Kathleen Ferrier - Her Life and Legacy

Kathleen Ferrier, Britain's best-loved singer of the twentieth centuryMemories of Kathleen Ferrier, the Lancashire-born contralto, are still treasured by countless thousands of music lovers, years after her untimely death.

My talk Kathleen Ferrier - Her Life and Legacy recalls her unique qualities as a singer - and as a warm, humorous and down-to-earth northern lass.

Hear Kathleen Ferrrier singing some of her favourite songs: Blow the wind southerly, What is life? and others less familiar.  Learn about her childhood and her climb to fame during the dark days of the second world war, her international success and friendship with the world's greatest musicians.

When writing my book I made an exciting discovery of several of Kathleen’s recordings which had lain forgotten and unpublished. Fortunately some of these have now been issued on CD for all to enjoy.

Research for the newly updated edition of my discography Ferrier - A Career Recorded has revealed yet more new 'unknown' recordings. These include performances conducted by Sir John Barbirolli and Bruno Walter, both of whom were valued colleagues and friends of Ferrier herself.

The Kathleen Ferrier Society was founded in 1993, with the singer's sister Winifred as first President. The Society promotes interest in Ferrier's life and career and every year organises a Singing Bursary in Blackburn, Lancashire, for young singers at British Conservatoires. The Society also has information on associated events, books and recordings.

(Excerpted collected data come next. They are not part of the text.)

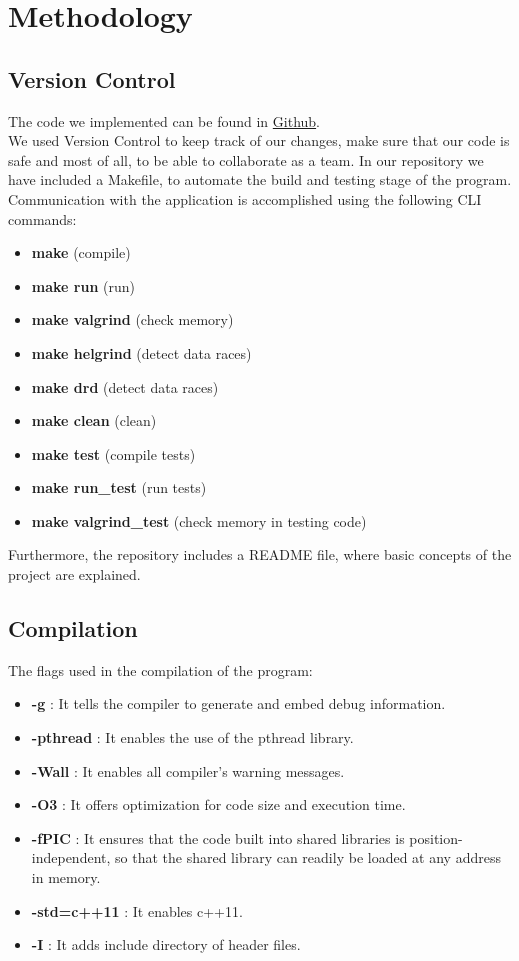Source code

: \documentclass{article}
\begin{document}
\section{Methodology}
\subsection{Version Control}
The code we implemented can be found in
\href{https://github.com/nefelitav/Software-Development-for-Information-Systems}{Github}. \\
We used Version Control to keep track of our changes, make sure that our code is safe and most of all, to be able to collaborate as a team.
In our repository we have included a Makefile, to automate the build and testing stage of the program.  \\ 
Communication with the application is accomplished using the following CLI commands:
\begin{itemize}
  \item \textbf{make} (compile)
  \item \textbf{make run} (run)
  \item \textbf{make valgrind} (check memory)
  \item \textbf{make helgrind} (detect data races)
  \item \textbf{make drd} (detect data races)
  \item \textbf{make clean} (clean)
  \item \textbf{make test} (compile tests)
  \item \textbf{make run\_test} (run tests)
  \item \textbf{make valgrind\_test} (check memory in testing code)
\end{itemize}
Furthermore, the repository includes a README file, where basic concepts of the project are explained.
\subsection{Compilation}
The flags used in the compilation of the program:
\begin{itemize}
  \item \textbf{-g} : It tells the compiler to generate and embed debug information.
  \item \textbf{-pthread} : It enables the use of the pthread library.
  \item \textbf{-Wall} : It enables all compiler's warning messages.
  \item \textbf{-O3} : It offers optimization for code size and execution time.
  \item \textbf{-fPIC} : It ensures that the code built into shared libraries is position-independent, so that the shared library can readily be loaded at any address in memory.
  \item \textbf{-std=c++11} : It enables c++11.
  \item \textbf{-I} : It adds include directory of header files.
\end{itemize}
\end{document}

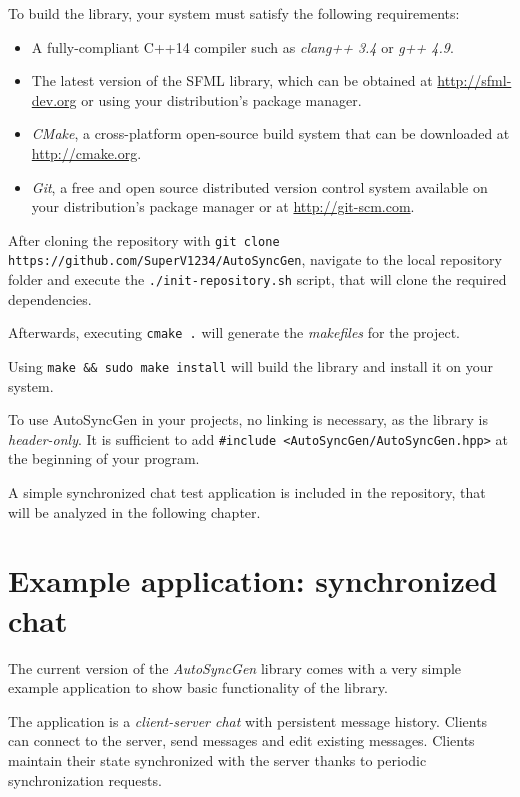 \documentclass{report}
\begin{document}
        To build the library, your system must satisfy the following requirements:
        \begin{itemize}
            \item A fully-compliant C++14 compiler such as \emph{clang++ 3.4} or \emph{g++ 4.9}.
            \item The latest version of the SFML library, which can be obtained at \url{http://sfml-dev.org} or using your distribution's package manager.
            \item \emph{CMake}, a cross-platform open-source build system that can be downloaded at \url{http://cmake.org}.
            \item \emph{Git}, a free and open source distributed version control system available on your distribution's package manager or at \url{http://git-scm.com}.
        \end{itemize}
        
        After cloning the repository with \texttt{git clone https://github.com/SuperV1234/AutoSyncGen}, navigate to the local repository folder and execute the \texttt{./init-repository.sh} script, that will clone the required dependencies.

        Afterwards, executing \texttt{cmake .} will generate the \emph{makefiles} for the project.

        Using \texttt{make && sudo make install} will build the library and install it on your system.

        To use AutoSyncGen in your projects, no linking is necessary, as the library is \emph{header-only}. It is sufficient to add \texttt{#include <AutoSyncGen/AutoSyncGen.hpp>} at the beginning of your program.

        A simple synchronized chat test application is included in the repository, that will be analyzed in the following chapter.

    \newpage

    \chapter{Example application: synchronized chat}

        The current version of the \emph{AutoSyncGen} library comes with a very simple example application to show basic functionality of the library.

        The application is a \emph{client-server chat} with persistent message history.
        Clients can connect to the server, send messages and edit existing messages.
        Clients maintain their state synchronized with the server thanks to periodic synchronization requests.
\end{document}
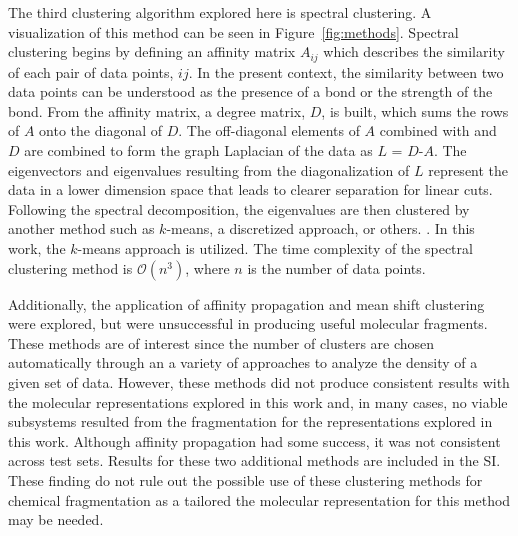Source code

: The third clustering algorithm explored here is spectral clustering.\autocite{1238361,868688,10.1093/imaiai/iay008} 
A visualization of this method can be seen in Figure~\ref{fig:methods}.
Spectral clustering begins by defining an affinity matrix $A_{ij}$ which describes the similarity of each pair of data points,  $ij$.
In the present context, the similarity between two data points can be understood as the presence of a bond or the strength of the bond.
From the affinity matrix, a degree matrix, $D$, is built, which sums the rows of $A$ onto the diagonal of $D$. 
The off-diagonal elements of $A$ combined with and $D$ are combined to form the graph Laplacian of the data as $L$ = $D$-$A$. 
The eigenvectors and eigenvalues resulting from the diagonalization of $L$ represent the data in a lower dimension space that  leads to clearer separation for linear cuts.
Following the spectral decomposition, the eigenvalues are then clustered by another method such as $k$-means, a discretized approach, or others. \autocite{10.5555/2980539.2980649,868688,1238361}. 
In this work, the $k$-means approach is utilized.
The time complexity of the spectral clustering method is $\mathcal{O}(n^3)$, where $n$ is the number of data points.
%

Additionally, the application of affinity propagation and mean shift clustering were explored, but were unsuccessful in producing useful molecular fragments. These methods are of interest since the number of clusters are chosen automatically through an a variety of approaches to analyze the density of a given set of data. However, these methods did not produce consistent results with the molecular representations explored in this work and, in many cases, no viable subsystems resulted from the fragmentation for the representations explored in this work. Although affinity propagation had some success, it was not consistent across test sets. Results for these two additional methods are included in the SI. These finding do not rule out the possible use of these clustering methods for chemical fragmentation as a tailored the molecular representation for this method may be needed.

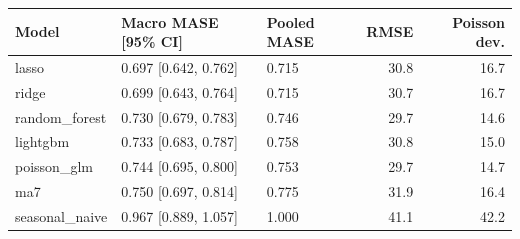\begin{tabular}{lllrr}
\toprule
Model & Macro MASE [95\% CI] & Pooled MASE & RMSE & Poisson dev. \\
\midrule
lasso & 0.697 [0.642, 0.762] & 0.715 & 30.8 & 16.7 \\
ridge & 0.699 [0.643, 0.764] & 0.715 & 30.7 & 16.7 \\
random\_forest & 0.730 [0.679, 0.783] & 0.746 & 29.7 & 14.6 \\
lightgbm & 0.733 [0.683, 0.787] & 0.758 & 30.8 & 15.0 \\
poisson\_glm & 0.744 [0.695, 0.800] & 0.753 & 29.7 & 14.7 \\
ma7 & 0.750 [0.697, 0.814] & 0.775 & 31.9 & 16.4 \\
seasonal\_naive & 0.967 [0.889, 1.057] & 1.000 & 41.1 & 42.2 \\
\bottomrule
\end{tabular}
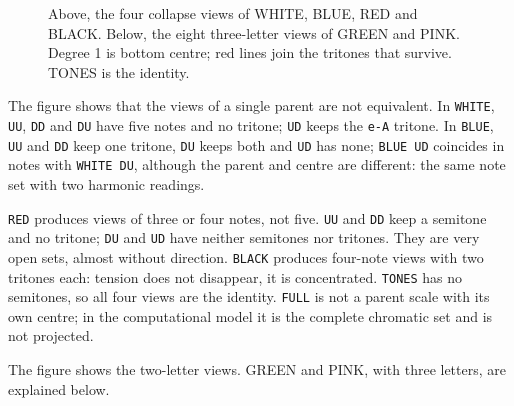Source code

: \documentclass[]{report}
\begin{document}
\begin{figure}[p]
{
	}
	\caption{Above, the four collapse views of \textsf{WHITE}, \textsf{BLUE},
	\textsf{RED} and \textsf{BLACK}. Below, the eight three-letter views of
	\textsf{GREEN} and \textsf{PINK}. Degree 1 is bottom centre; red lines join
	the tritones that survive. \textsf{TONES} is the identity.}
	\label{tab:collapse-views-en}
\end{figure}

The figure shows that the views of a single parent are not equivalent. In
\texttt{WHITE}, \texttt{UU}, \texttt{DD} and \texttt{DU} have five notes and no
tritone; \texttt{UD} keeps the \texttt{e-A} tritone. In \texttt{BLUE},
\texttt{UU} and \texttt{DD} keep one tritone, \texttt{DU} keeps both and
\texttt{UD} has none; \texttt{BLUE UD} coincides in notes with \texttt{WHITE
DU}, although the parent and centre are different: the same note set with two
harmonic readings.

\texttt{RED} produces views of three or four notes, not five.
\texttt{UU} and \texttt{DD} keep a semitone and no tritone; \texttt{DU} and
\texttt{UD} have neither semitones nor tritones. They are very open sets, almost
without direction. \texttt{BLACK} produces four-note views with two tritones
each: tension does not disappear, it is concentrated. \texttt{TONES} has no
semitones, so all four views are the identity. \texttt{FULL} is not a parent
scale with its own centre; in the computational model it is the complete
chromatic set and is not projected.

The figure shows the two-letter views. \textsf{GREEN} and \textsf{PINK}, with
three letters, are explained below.
\end{document}
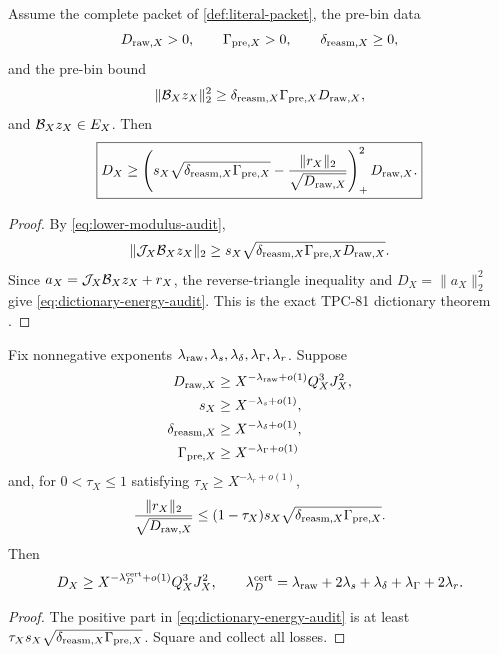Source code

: \begin{theorem}
\label{thm:dictionary-energy-audit}
Assume the complete packet of \cref{def:literal-packet}, the pre-bin
data
\[
 D_{{\rm raw},X}>0,\qquad
 \Gamma_{{\rm pre},X}>0,\qquad
 \delta_{{\rm reasm},X}\ge0,
\]
and the pre-bin bound
\[
 \|\cB_Xz_X\|_2^2
 \ge
 \delta_{{\rm reasm},X}\Gamma_{{\rm pre},X}
 D_{{\rm raw},X},
\]
and \(\cB_Xz_X\in E_X\).  Then
\begin{equation}
\boxed{
 D_X\ge
 \left(
 s_X\sqrt{\delta_{{\rm reasm},X}\Gamma_{{\rm pre},X}}
 -
 \frac{\|r_X\|_2}{\sqrt{D_{{\rm raw},X}}}
 \right)_+^2D_{{\rm raw},X}.}
\label{eq:dictionary-energy-audit}
\end{equation}
\end{theorem}

\begin{proof}
By \eqref{eq:lower-modulus-audit},
\[
 \|\cJ_X\cB_Xz_X\|_2
 \ge
 s_X\sqrt{\delta_{{\rm reasm},X}\Gamma_{{\rm pre},X}
 D_{{\rm raw},X}}.
\]
Since \(a_X=\cJ_X\cB_Xz_X+r_X\), the reverse-triangle inequality and
\(D_X=\|a_X\|_2^2\) give
\eqref{eq:dictionary-energy-audit}.  This is the exact TPC-81
dictionary theorem \citep{WangTPC81}.
\end{proof}

\begin{corollary}
\label{cor:visible-energy-ledger}
Fix nonnegative exponents
\(\lambda_{\rm raw},\lambda_s,\lambda_\delta,\lambda_\Gamma,
\lambda_r\).  Suppose
\begin{align*}
 D_{{\rm raw},X}
 &\ge X^{-\lambda_{\rm raw}+o(1)}Q_X^3J_X^2,\\
 s_X&\ge X^{-\lambda_s+o(1)},\\
 \delta_{{\rm reasm},X}
 &\ge X^{-\lambda_\delta+o(1)},\\
 \Gamma_{{\rm pre},X}
 &\ge X^{-\lambda_\Gamma+o(1)}
\end{align*}
and, for \(0<\tau_X\le1\) satisfying
\(\tau_X\ge X^{-\lambda_r+o(1)}\),
\[
 \frac{\|r_X\|_2}{\sqrt{D_{{\rm raw},X}}}
 \le
 (1-\tau_X)s_X
 \sqrt{\delta_{{\rm reasm},X}\Gamma_{{\rm pre},X}}.
\]
Then
\begin{equation}
 D_X\ge X^{-\lambda_D^{\rm cert}+o(1)}Q_X^3J_X^2,
\qquad
 \lambda_D^{\rm cert}=
 \lambda_{\rm raw}+2\lambda_s+\lambda_\delta
 +\lambda_\Gamma+2\lambda_r.
\label{eq:lambdaD-audit}
\end{equation}
\end{corollary}

\begin{proof}
The positive part in \eqref{eq:dictionary-energy-audit} is at least
\(\tau_Xs_X
\sqrt{\delta_{{\rm reasm},X}\Gamma_{{\rm pre},X}}\).
Square and collect all losses.
\end{proof}


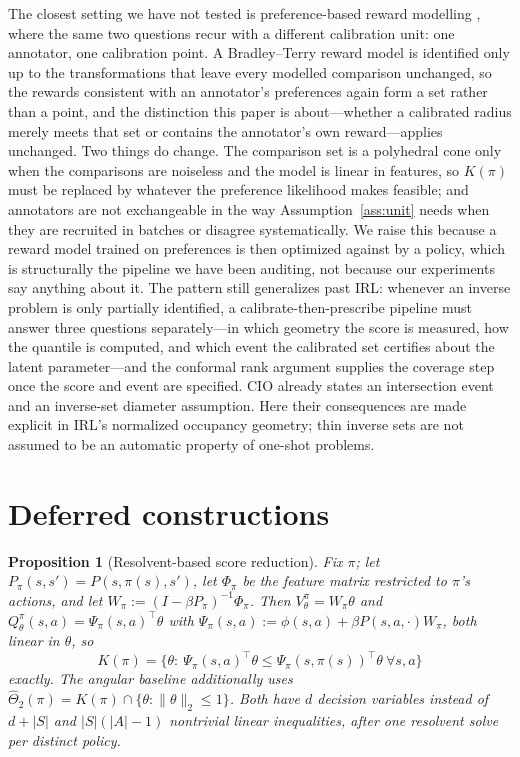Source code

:\documentclass{article}
\newtheorem{proposition}{Proposition}
\begin{document}
The closest setting we have not tested is preference-based reward modelling
\citep{christiano2017deep,rafailov2023direct}, where the same two questions
recur with a different calibration unit: one annotator, one calibration point.
A Bradley--Terry reward model is identified only up to the transformations that
leave every modelled comparison unchanged, so the rewards consistent with an
annotator's preferences again form a set rather than a point, and the
distinction this paper is about---whether a calibrated radius merely meets that
set or contains the annotator's own reward---applies unchanged. Two things do
change. The comparison set is a polyhedral cone only when the comparisons are
noiseless and the model is linear in features, so $K(\pi)$ must be replaced by
whatever the preference likelihood makes feasible; and annotators are not
exchangeable in the way Assumption~\ref{ass:unit} needs when they are recruited
in batches or disagree systematically. We raise this because a reward model
trained on preferences is then optimized against by a policy, which is
structurally the pipeline we have been auditing, not because our experiments
say anything about it. The pattern
still generalizes past IRL: whenever an inverse problem is only partially
identified, a calibrate-then-prescribe pipeline must answer three questions
separately---in which geometry the score is measured, how the quantile is
computed, and which event the calibrated set certifies about the latent
parameter---and the conformal rank argument supplies the coverage step once
the score and event are specified. CIO already states an intersection event
and an inverse-set diameter assumption. Here their consequences are made
explicit in IRL's normalized occupancy geometry; thin inverse sets are not
assumed to be an automatic property of one-shot problems.




\appendix

\section{Deferred constructions}
\label{app:angular}

\begin{proposition}[Resolvent-based score reduction]
\label{prop:resolvent}
Fix $\pi$; let $P_\pi(s,s')=P(s,\pi(s),s')$, let $\Phi_\pi$ be the feature
matrix restricted to $\pi$'s actions, and let $W_\pi:=(I-\beta
P_\pi)^{-1}\Phi_\pi$. Then $V^\pi_\theta=W_\pi\theta$ and
$Q^\pi_\theta(s,a)=\Psi_\pi(s,a)^\top\theta$ with
$\Psi_\pi(s,a):=\phi(s,a)+\beta P(s,a,\cdot)W_\pi$, both linear in $\theta$, so
\[
K(\pi)=\{\theta:\
\Psi_\pi(s,a)^\top\theta\le\Psi_\pi(s,\pi(s))^\top\theta\ \forall s,a\}
\]
exactly. The angular baseline additionally uses
$\hat\Theta_2(\pi)=K(\pi)\cap\{\theta:\|\theta\|_2\le1\}$. Both have $d$
decision variables instead of $d+|S|$ and $|S|(|A|-1)$ nontrivial linear
inequalities, after one resolvent solve per distinct policy.
\end{proposition}
\end{document}
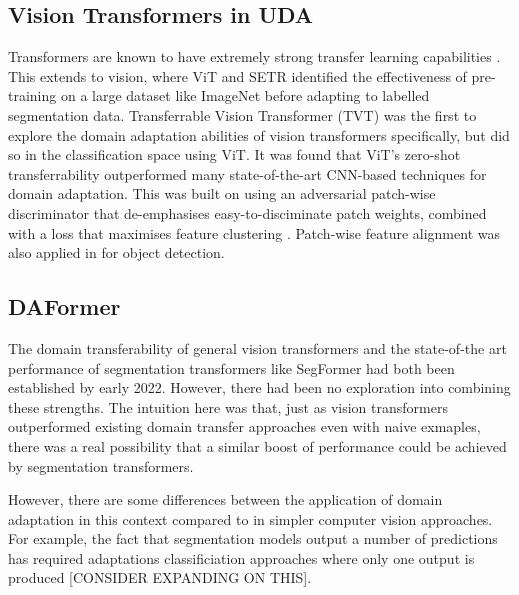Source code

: \documentclass[a4paper,12pt]{report}
\begin{document}
\subsection*{Vision Transformers in UDA}

Transformers are known to have extremely strong transfer learning capabilities \cite{radford_language_2019} \cite{wright_transformer_2020}. This extends to vision, where ViT \cite{dosovitskiy_image_2021} and SETR \cite{zheng_rethinking_2021} identified the effectiveness of pre-training on a large dataset like ImageNet before adapting to labelled segmentation data. Transferrable Vision Transformer (TVT) \cite{yang_tvt_2021} was the first to explore the domain adaptation abilities of vision transformers specifically, but did so in the classification space using ViT. It was found that ViT's zero-shot transferrability outperformed many state-of-the-art CNN-based techniques for domain adaptation. This was built on using an adversarial patch-wise discriminator that de-emphasises easy-to-disciminate patch weights, combined with a loss that maximises feature clustering \cite{chapelle_semi-supervised_2005}. Patch-wise feature alignment was also applied in \cite{wang_exploring_2021} for object detection.

\subsection*{DAFormer}

The domain transferability of general vision transformers and the state-of-the art performance of segmentation transformers like SegFormer had both been established by early 2022. However, there had been no exploration into combining these strengths.
The intuition here was that, just as vision transformers outperformed existing domain transfer approaches even with naive exmaples, there was a real possibility that a similar boost of performance could be achieved by segmentation transformers.

However, there are some differences between the application of domain adaptation in this context compared to in simpler computer vision approaches. For example, the fact that segmentation models output a number of predictions has required adaptations classificiation approaches where only one output is produced [CONSIDER EXPANDING ON THIS].
\end{document}
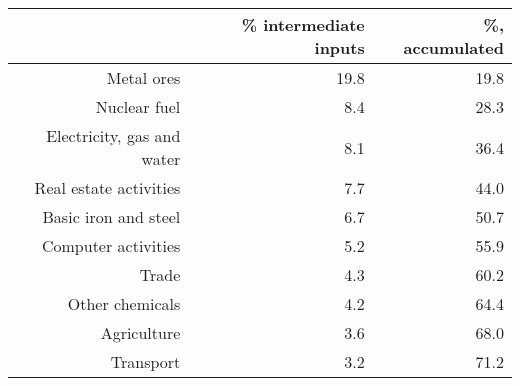 \begin{table}[ht]
\centering
\begin{tabular}{rrr}
  \hline
 & \% intermediate inputs & \%, accumulated \\ 
  \hline
Metal ores & 19.8 & 19.8 \\ 
  Nuclear fuel & 8.4 & 28.3 \\ 
  Electricity, gas and water & 8.1 & 36.4 \\ 
  Real estate activities & 7.7 & 44.0 \\ 
  Basic iron and steel & 6.7 & 50.7 \\ 
  Computer activities & 5.2 & 55.9 \\ 
  Trade & 4.3 & 60.2 \\ 
  Other chemicals & 4.2 & 64.4 \\ 
  Agriculture & 3.6 & 68.0 \\ 
  Transport & 3.2 & 71.2 \\ 
   \hline
\end{tabular}
\end{table}
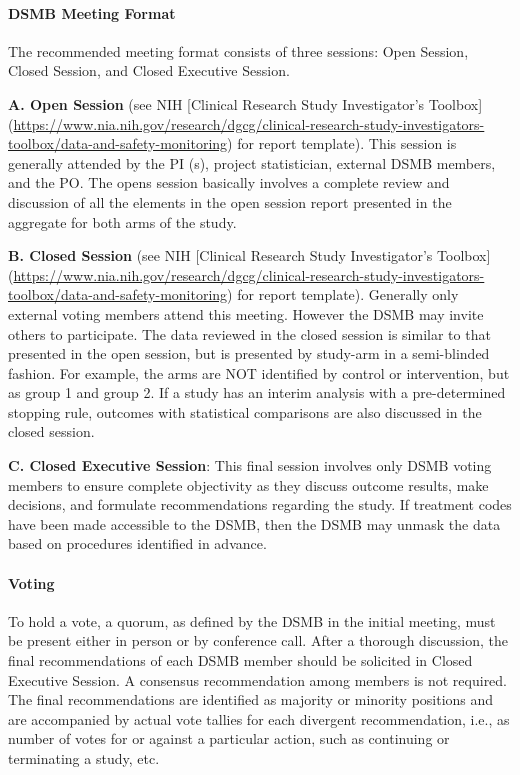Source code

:\documentclass[]{book}
\theoremstyle{definition}
\theoremstyle{definition}
\theoremstyle{definition}
\theoremstyle{remark}
\begin{document}
\paragraph{DSMB Meeting Format}\label{dsmb-meeting-format}

The recommended meeting format consists of three sessions: Open Session,
Closed Session, and Closed Executive Session.

\textbf{A. Open Session} (see NIH {[}Clinical Research Study
Investigator's Toolbox{]}
(\url{https://www.nia.nih.gov/research/dgcg/clinical-research-study-investigators-toolbox/data-and-safety-monitoring})
for report template). This session is generally attended by the PI (s),
project statistician, external DSMB members, and the PO. The opens
session basically involves a complete review and discussion of all the
elements in the open session report presented in the aggregate for both
arms of the study.

\textbf{B. Closed Session} (see NIH {[}Clinical Research Study
Investigator's Toolbox{]}
(\url{https://www.nia.nih.gov/research/dgcg/clinical-research-study-investigators-toolbox/data-and-safety-monitoring})
for report template). Generally only external voting members attend this
meeting. However the DSMB may invite others to participate. The data
reviewed in the closed session is similar to that presented in the open
session, but is presented by study-arm in a semi-blinded fashion. For
example, the arms are NOT identified by control or intervention, but as
group 1 and group 2. If a study has an interim analysis with a
pre-determined stopping rule, outcomes with statistical comparisons are
also discussed in the closed session.

\textbf{C. Closed Executive Session}: This final session involves only
DSMB voting members to ensure complete objectivity as they discuss
outcome results, make decisions, and formulate recommendations regarding
the study. If treatment codes have been made accessible to the DSMB,
then the DSMB may unmask the data based on procedures identified in
advance.

\paragraph{Voting}\label{voting}

To hold a vote, a quorum, as defined by the DSMB in the initial meeting,
must be present either in person or by conference call. After a thorough
discussion, the final recommendations of each DSMB member should be
solicited in Closed Executive Session. A consensus recommendation among
members is not required. The final recommendations are identified as
majority or minority positions and are accompanied by actual vote
tallies for each divergent recommendation, i.e., as number of votes for
or against a particular action, such as continuing or terminating a
study, etc.
\end{document}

Facts about Kathleen Ferrier

  • Kathleen Ferrier was born in Lancashire in 1912.
  • She was a most accomplished pianist and for years considered her singing just as a secondary interest.
  • She moved to London from Cumberland in 1942 on the advice of the conductor Sir Malcolm Sargent.
  • It was in 1944 that Kathleen made her first records.
  • She loved painting, always signing her pictures KK - an abbreviation for Klever Kaff!
  • Kathleen’s last performance was at Covent Garden, London in 1953 in Gluck’s opera ‘Orfeo’.